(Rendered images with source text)
================

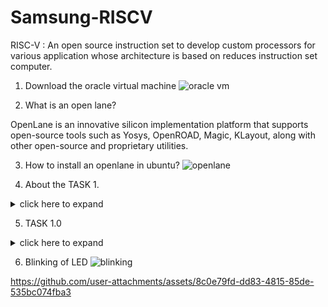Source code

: # Samsung-RISCV
RISC-V : An open source instruction set to develop custom processors for various application whose architecture is based on reduces instruction set computer.



1. Download the oracle virtual machine
![oracle vm](https://github.com/user-attachments/assets/77a8078e-17a1-4963-ad09-db4d53168634)

2. What is an open lane?

OpenLane is an innovative silicon implementation platform that supports open-source tools such as Yosys, OpenROAD, Magic, KLayout, along with other open-source and proprietary utilities.

3. How to install an openlane in ubuntu?
![openlane](https://github.com/user-attachments/assets/ac73c6b9-df99-4e0d-9df4-765558947467)

4. About the TASK 1.
<details>
<summary>click here to expand</summary>

This task is to know about running the c program in the risc-v environment. It also includes calculating the number of addresses taken by the main section in the executed c program.

4.1 Sample c programming code
![code1](https://github.com/user-attachments/assets/dfa9c86b-c8cc-44a8-813d-87c26ea4fad8)

4.2 Compilation and result for the above code
![result1](https://github.com/user-attachments/assets/be17e23e-9d8e-4f7a-aac5-f5310dde8d84)

4.3 Identify the main section
![Task1 0](https://github.com/user-attachments/assets/305f0f40-4eee-4b66-9ea4-cc6d5cfe2386)

4.4 Calculate the total address in the main section
![task1 1](https://github.com/user-attachments/assets/e95c65ed-a21e-432a-8c2d-009e625ef3b8)
![task1 3](https://github.com/user-attachments/assets/e4a034c7-32cd-4406-af32-29bde1b463eb)

4.5 Calculate the next address and verify it
![task1 2](https://github.com/user-attachments/assets/e15e6044-1df3-4c17-bcef-6af9d00fd872)
</details>

5. TASK 1.0
<details>
<summary>click here to expand</summary>

5.1 
![newtask1](https://github.com/user-attachments/assets/7d0c0d0c-6c72-4226-87e7-9a5db2fcfedf)

5.2 Conversion of period to frequency
![period to freq](https://github.com/user-attachments/assets/a292b1f5-9fa2-4b84-a209-d8243872865a)

5.3 Viewing the placement
![placement](https://github.com/user-attachments/assets/7d3ee32e-77ce-4492-85ea-5115ce05736d)

5.4 Viewing the floorplan
![floorplan new](https://github.com/user-attachments/assets/36151c85-2202-40fc-8144-9ad1cc815f6f)
</details>

6. Blinking of LED
![blinking](https://github.com/user-attachments/assets/bc5243c0-dbc4-4e40-8fb0-6c86aa3f17ac)

https://github.com/user-attachments/assets/8c0e79fd-dd83-4815-85de-535bc074fba3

================

--- Requirement ---
If a line in the entries holds the string "placement", copy it.

--- Answer to the problem ---
5.3 Viewing the placement
![placement](https://github.com/user-attachments/assets/7d3ee32e-77ce-4492-85ea-5115ce05736d)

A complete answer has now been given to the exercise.